Key Jayhawks not focused on discussing their futures at Kansas
Salt Lake City — For a program like Kansas basketball, the end of the season brings with it questions about the future of the roster, the stay-or-go dilemma for KU’s future pros and the prospects of what the next group — in this case, the 2019-2020 team — might look like in the very near future.
This KU team, which had its season come to a screeching halt with an 89-75 beatdown at the hands of 5th-seeded Auburn on Saturday night at Vivint Smart Home Arena, is not without those questions.
In fact, despite their 26-10 record and the end of the Big 12 title streak, these Jayhawks have just as many questions as any in recent memory and the weeks ahead will be about dealing with those.
Saturday night was not.
“I don’t even think about that right now,” freshman guard Quentin Grimes said Saturday night when asked if he had a decision to make about turning pro or returning to Kansas for his sophomore season. “It may kind of linger on, but I definitely haven’t thought about anything like that right now.”
Grimes, who entered KU as a projected lottery pick, endured an up-and-down season with the Jayhawks and fell off of most NBA mock draft sites. But his size, age, skill set and upside still make him an attractive prospect in the eyes of some talent evaluators.

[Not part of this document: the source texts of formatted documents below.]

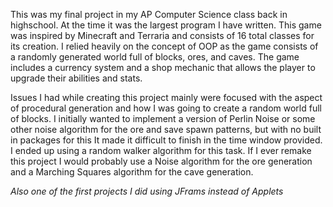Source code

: This was my final project in my AP Computer Science class back in highschool. At the time it was the largest program I have written. This game was inspired by
Minecraft and Terraria and consists of 16 total classes for its creation. I relied heavily on the concept of OOP as the game consists of a randomly generated world
full of blocks, ores, and caves. The game includes a currency system and a shop mechanic that allows the player to upgrade their abilities and stats.

Issues I had while creating this project mainly were focused with the aspect of procedural generation and how I was going to create a random world full of blocks.
I initially wanted to implement a version of Perlin Noise or some other noise algorithm for the ore and save spawn patterns, but with no built in packages for this
It made it difficult to finish in the time window provided. I ended up using a random walker algorithm for this task. If I ever remake this project I would probably use
a Noise algorithm for the ore generation and a Marching Squares algorithm for the cave generation.

*Also one of the first projects I did using JFrams instead of Applets*
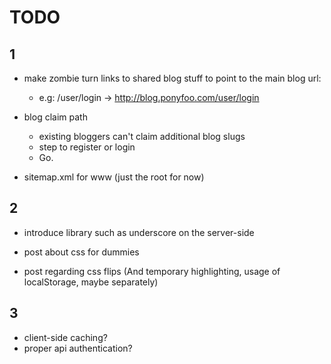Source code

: TODO
=======

1
-------

- make zombie turn links to shared blog stuff to point to the main blog url:
  - e.g: /user/login -> http://blog.ponyfoo.com/user/login

- blog claim path
  - existing bloggers can't claim additional blog slugs
  - step to register or login
  - Go.

- sitemap.xml for www (just the root for now)



2
-------

- introduce library such as underscore on the server-side

- post about css for dummies
- post regarding css flips (And temporary highlighting, usage of localStorage, maybe separately)



3
-------

- client-side caching?
- proper api authentication?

And Grimes is far from the only Jayhawk who could have some thinking to do and decisions to make in the coming weeks and months.
“Well, obviously Dok (Udoka Azubuike) and Dedric (Lawson) and Silvio (De Sousa) are all questions for next year,” KU coach Bill Self said Saturday of his injured junior center, All-American junior forward and suspended sophomore who is in the process of appealing an NCAA decision to keep him sidelined all of 2018-19 and next season, as well. “And, certainly, maybe other players, as well. We are used to dealing with that. That’s OK.”

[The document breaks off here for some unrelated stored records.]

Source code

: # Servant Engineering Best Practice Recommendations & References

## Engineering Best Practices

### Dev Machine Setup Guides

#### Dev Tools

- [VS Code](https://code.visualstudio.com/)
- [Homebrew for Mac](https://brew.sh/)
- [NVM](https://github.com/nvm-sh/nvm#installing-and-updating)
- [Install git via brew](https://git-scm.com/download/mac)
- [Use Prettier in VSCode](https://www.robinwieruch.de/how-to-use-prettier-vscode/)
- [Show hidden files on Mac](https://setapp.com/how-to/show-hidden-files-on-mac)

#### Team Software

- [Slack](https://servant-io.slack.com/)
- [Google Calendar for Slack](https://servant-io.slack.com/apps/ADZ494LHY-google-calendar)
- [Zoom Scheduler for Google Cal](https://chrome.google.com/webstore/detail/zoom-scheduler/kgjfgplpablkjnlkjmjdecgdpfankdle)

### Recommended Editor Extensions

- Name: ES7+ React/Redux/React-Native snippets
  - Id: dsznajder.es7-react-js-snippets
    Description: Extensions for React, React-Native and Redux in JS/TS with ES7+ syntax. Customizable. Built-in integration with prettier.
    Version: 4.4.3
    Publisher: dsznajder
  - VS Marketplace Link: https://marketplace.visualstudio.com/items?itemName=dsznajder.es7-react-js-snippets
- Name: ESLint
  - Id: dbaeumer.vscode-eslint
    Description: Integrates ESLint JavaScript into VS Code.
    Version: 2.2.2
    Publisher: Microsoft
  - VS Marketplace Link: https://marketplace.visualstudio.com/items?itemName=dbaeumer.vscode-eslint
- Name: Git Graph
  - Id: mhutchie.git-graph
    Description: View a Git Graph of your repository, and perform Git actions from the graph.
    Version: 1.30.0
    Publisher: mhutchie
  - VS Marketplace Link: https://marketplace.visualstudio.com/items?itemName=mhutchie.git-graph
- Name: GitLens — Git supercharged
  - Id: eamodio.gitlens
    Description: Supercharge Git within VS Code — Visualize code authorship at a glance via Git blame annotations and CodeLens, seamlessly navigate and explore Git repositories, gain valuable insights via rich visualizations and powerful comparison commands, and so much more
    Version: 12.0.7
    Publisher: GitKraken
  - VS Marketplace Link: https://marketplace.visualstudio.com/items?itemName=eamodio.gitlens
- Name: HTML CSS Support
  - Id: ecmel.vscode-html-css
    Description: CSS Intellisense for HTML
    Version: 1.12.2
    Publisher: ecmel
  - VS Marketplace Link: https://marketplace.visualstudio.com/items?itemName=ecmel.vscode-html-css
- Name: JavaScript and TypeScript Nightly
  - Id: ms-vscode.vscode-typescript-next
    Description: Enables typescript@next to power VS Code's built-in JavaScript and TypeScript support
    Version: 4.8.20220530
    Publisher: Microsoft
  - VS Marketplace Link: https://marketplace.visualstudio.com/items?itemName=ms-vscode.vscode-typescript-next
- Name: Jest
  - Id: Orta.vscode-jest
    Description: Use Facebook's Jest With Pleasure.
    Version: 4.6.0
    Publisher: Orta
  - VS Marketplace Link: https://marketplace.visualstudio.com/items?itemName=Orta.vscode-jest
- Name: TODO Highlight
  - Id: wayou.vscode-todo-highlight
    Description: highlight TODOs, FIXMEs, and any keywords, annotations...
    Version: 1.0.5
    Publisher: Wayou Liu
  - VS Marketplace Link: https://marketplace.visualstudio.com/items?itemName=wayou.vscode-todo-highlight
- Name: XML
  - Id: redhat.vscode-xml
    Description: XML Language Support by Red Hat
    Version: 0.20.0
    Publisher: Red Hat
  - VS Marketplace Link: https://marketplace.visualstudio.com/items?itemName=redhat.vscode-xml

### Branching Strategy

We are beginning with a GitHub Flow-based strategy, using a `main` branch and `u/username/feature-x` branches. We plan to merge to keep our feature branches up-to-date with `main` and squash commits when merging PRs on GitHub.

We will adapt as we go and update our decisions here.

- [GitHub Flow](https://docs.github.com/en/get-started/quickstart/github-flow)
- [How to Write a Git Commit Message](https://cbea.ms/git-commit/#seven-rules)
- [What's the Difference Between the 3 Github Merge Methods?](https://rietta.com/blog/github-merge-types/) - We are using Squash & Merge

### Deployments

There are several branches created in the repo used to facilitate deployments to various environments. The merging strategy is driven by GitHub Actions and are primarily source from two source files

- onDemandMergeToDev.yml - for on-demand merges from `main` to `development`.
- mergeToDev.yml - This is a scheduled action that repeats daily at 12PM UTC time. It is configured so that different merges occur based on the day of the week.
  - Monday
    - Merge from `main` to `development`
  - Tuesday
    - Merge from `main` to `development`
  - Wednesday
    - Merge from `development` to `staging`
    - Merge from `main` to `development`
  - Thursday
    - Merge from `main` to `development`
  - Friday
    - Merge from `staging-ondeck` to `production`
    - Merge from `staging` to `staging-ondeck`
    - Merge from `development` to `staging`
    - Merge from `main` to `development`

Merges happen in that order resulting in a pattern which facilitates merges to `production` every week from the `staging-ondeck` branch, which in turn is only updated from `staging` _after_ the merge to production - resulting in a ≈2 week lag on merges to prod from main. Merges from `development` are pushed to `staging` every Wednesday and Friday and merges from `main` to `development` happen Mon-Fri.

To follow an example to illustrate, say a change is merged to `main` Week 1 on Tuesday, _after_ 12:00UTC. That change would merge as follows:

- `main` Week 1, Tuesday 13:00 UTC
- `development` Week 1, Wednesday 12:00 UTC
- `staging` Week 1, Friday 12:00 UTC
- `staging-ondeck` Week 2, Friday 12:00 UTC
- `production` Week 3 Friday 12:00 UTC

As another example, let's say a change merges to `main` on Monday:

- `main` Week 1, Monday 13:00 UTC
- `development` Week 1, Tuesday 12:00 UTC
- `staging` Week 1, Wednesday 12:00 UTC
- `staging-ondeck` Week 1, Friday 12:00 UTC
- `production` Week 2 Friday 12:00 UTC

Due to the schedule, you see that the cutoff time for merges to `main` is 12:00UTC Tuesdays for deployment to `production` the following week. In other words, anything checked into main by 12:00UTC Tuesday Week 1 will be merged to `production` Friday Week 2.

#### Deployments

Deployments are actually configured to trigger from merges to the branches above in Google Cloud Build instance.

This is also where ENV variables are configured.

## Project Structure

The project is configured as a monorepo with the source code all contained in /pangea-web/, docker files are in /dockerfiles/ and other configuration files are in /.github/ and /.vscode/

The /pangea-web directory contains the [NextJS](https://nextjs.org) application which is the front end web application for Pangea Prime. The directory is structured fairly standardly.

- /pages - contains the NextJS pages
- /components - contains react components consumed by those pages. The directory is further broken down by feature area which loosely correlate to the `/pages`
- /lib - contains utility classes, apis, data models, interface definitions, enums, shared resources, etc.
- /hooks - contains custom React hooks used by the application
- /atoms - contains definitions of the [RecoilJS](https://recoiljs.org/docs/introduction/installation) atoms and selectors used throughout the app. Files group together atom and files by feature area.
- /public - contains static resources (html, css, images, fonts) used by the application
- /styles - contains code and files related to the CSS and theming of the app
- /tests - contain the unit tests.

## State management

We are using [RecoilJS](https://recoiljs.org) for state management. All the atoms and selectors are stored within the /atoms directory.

Like Grimes, Lawson said he was not thinking about any potential decisions on Saturday night. His brother, K.J., who transferred to KU from Memphis with him and will graduate after this semester, also could have a number of options open to him, as well.

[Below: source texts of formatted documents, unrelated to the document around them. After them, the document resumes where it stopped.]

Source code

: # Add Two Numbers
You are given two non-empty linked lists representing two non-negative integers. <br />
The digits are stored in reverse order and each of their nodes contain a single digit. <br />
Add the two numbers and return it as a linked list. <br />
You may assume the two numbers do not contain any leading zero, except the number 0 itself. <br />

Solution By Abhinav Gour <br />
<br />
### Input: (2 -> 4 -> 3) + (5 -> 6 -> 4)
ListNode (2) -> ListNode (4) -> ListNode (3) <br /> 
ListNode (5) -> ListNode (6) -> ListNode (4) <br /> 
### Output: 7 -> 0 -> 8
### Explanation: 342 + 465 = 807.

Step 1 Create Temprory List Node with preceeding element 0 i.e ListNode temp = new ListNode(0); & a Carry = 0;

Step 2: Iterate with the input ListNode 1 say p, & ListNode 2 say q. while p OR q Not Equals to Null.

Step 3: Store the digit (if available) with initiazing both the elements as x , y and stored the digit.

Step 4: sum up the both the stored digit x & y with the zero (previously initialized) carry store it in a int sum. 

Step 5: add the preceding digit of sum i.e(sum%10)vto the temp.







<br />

But he, too, was not in the mindset of worrying about such decisions or discussions on Saturday night.
“I haven’t even thought about it,” K.J. Lawson said. “I’m dealing with this loss. Of course, I want to be back. This is where I’m at, this is where I’m committed to and we’ll just take it day by day and get back in the lab, after some rest.”
The only thing we know for sure about next year’s roster, as of today, is the fact that Kansas will be without senior Lagerald Vick — who left the team to take a personal leave with 13 games remaining this season — and that the team has signed Class of 2019 guards Christian Braun and Mackey McBride.
The Jayhawks remain in pursuit of some of the top talent in the 2019 class — top 10 prospect Matt Hurt chief among them — and, one way or the other, will almost certainly have to sign a few more pieces for the 2019-20 season.
Who those pieces will be, what positions they’ll play and how many they will need are all questions that will be sorted out in the next couple of months.
But if there was one thing, regarding this topic, that was weighing on Self’s mind Saturday night, it was the disappointment of what the second-round exit means for Dedric Lawson, a player whom Self called “one of the special kids we’ve had in our program in recent years,” after Saturday’s loss.
“He has got to make some decisions,” Self said. “He’s had as good a year as we could have ever hoped for. And I hate it for him because he only got to play two (NCAA Tournament) games. He and K.J. came and they only got to play two games in the tournament this year, and it may be the only two that Dedric plays.”